American chemist and nanotechnologist (1943–2025)

Ray H. Baughman (January 14, 1943 – April 18, 2025) was an American chemist and nanotechnologist renowned for his pioneering work in artificial muscles and carbon nanotube-based materials. He held the Robert A. Welch Distinguished Chair in Chemistry and served as the Director of the Alan G. MacDiarmid NanoTech Institute at the University of Texas at Dallas (UT Dallas).

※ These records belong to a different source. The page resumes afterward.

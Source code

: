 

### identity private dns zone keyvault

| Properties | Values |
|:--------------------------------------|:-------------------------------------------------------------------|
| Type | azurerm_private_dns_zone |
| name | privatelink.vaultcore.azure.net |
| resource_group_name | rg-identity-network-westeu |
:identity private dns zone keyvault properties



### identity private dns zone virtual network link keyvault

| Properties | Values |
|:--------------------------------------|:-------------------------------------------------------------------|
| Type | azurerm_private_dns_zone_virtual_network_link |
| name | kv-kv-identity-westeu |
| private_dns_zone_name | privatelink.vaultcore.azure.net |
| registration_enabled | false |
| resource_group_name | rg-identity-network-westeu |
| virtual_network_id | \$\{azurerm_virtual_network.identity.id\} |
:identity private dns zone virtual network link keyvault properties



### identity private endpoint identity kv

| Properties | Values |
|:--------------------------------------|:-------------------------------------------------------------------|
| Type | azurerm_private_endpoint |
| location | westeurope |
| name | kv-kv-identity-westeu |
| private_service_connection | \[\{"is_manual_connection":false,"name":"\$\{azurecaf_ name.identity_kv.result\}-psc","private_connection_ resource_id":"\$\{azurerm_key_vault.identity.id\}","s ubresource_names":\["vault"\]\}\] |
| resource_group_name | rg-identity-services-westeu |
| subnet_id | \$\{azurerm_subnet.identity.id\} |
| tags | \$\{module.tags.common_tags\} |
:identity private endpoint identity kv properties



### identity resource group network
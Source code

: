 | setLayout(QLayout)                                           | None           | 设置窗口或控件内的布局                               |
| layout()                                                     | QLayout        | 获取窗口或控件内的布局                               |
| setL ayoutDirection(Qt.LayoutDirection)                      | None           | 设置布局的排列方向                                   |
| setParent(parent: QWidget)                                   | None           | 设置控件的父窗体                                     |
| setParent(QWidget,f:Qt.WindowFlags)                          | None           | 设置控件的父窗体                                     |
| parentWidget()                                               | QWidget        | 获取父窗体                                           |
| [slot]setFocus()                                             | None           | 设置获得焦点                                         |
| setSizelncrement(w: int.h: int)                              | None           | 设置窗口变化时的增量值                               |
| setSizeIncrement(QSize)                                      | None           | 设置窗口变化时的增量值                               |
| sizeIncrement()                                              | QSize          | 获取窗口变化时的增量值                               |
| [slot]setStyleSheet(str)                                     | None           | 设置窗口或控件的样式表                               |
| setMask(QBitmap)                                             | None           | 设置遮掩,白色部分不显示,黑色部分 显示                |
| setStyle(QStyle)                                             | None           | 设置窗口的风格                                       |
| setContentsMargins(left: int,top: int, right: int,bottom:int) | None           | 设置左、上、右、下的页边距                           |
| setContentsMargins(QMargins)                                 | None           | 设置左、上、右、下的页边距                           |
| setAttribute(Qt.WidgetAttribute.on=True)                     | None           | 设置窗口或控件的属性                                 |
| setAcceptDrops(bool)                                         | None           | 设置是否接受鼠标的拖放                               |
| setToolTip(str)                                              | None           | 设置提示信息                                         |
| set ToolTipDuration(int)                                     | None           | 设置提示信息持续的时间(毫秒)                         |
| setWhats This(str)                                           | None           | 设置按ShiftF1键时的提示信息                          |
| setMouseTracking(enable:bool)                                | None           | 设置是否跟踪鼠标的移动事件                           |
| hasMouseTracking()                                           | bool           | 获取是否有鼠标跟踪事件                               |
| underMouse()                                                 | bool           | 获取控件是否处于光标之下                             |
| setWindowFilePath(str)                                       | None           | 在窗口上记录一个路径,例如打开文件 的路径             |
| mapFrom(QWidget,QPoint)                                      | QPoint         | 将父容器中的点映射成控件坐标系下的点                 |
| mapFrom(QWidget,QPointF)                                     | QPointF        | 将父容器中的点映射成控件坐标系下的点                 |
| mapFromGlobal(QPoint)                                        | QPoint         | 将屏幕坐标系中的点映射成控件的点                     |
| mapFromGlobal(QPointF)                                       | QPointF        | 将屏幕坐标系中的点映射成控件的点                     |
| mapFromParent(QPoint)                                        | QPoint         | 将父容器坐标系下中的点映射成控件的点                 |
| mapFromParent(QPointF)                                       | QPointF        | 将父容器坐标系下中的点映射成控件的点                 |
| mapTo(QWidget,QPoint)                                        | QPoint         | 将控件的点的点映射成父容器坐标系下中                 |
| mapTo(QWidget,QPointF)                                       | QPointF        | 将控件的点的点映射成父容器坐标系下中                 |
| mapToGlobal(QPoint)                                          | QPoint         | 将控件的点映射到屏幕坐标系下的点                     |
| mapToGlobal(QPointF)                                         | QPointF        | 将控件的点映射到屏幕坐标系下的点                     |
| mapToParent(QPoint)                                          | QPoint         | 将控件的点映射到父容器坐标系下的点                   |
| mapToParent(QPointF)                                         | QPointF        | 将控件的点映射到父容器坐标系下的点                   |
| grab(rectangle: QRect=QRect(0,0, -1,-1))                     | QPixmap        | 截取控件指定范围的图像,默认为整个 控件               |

== Early life and education ==
Baughman earned his Bachelor of Science degree in physics from Carnegie Mellon University in 1964. He then pursued a Ph.D. in materials science at Harvard University, completing his doctorate in 1971.

== Career ==
After completing his education, Baughman spent over three decades in industry, primarily with Allied Chemical (later AlliedSignal and Honeywell). There, he held positions ranging from Staff Scientist to Corporate Fellow. In 2001, he transitioned to academia, joining UT Dallas where he led efforts in nanotechnology research and education.

== Research ==
Baughman's research focused on nanoscale materials and their applications in energy, sensing, and actuation. His major contributions include:
- Artificial muscles: He developed materials that mimic muscle behavior, with uses in robotics and biomedicine.
- Carbon nanotube yarns and sheets: His laboratory pioneered methods for spinning nanotubes into high-performance fibers.
- Energy systems: He contributed to technologies for energy harvesting, storage, and conversion using nanostructured materials.

He held over 100 U.S. patents and authored more than 480 peer-reviewed publications.

== Death ==
Baughman died on April 18, 2025, at the age of 82.

== Honors and awards ==
- Elected to the National Academy of Engineering (2008)
- Chemical Pioneer Award from the American Institute of Chemists (1995)
- Named to Scientific American 50 (2006)
- Listed in Time Magazine's 50 Best Inventions (2011)
- Fellow of the Royal Society of Chemistry
- Fellow of the American Physical Society
- Fellow of the National Academy of Inventors
- Tech Titans Technology Inventors Award (2015)

== Educational outreach ==
Baughman founded the NanoExplorers program at UT Dallas, which introduces high-school students to advanced research in nanoscience.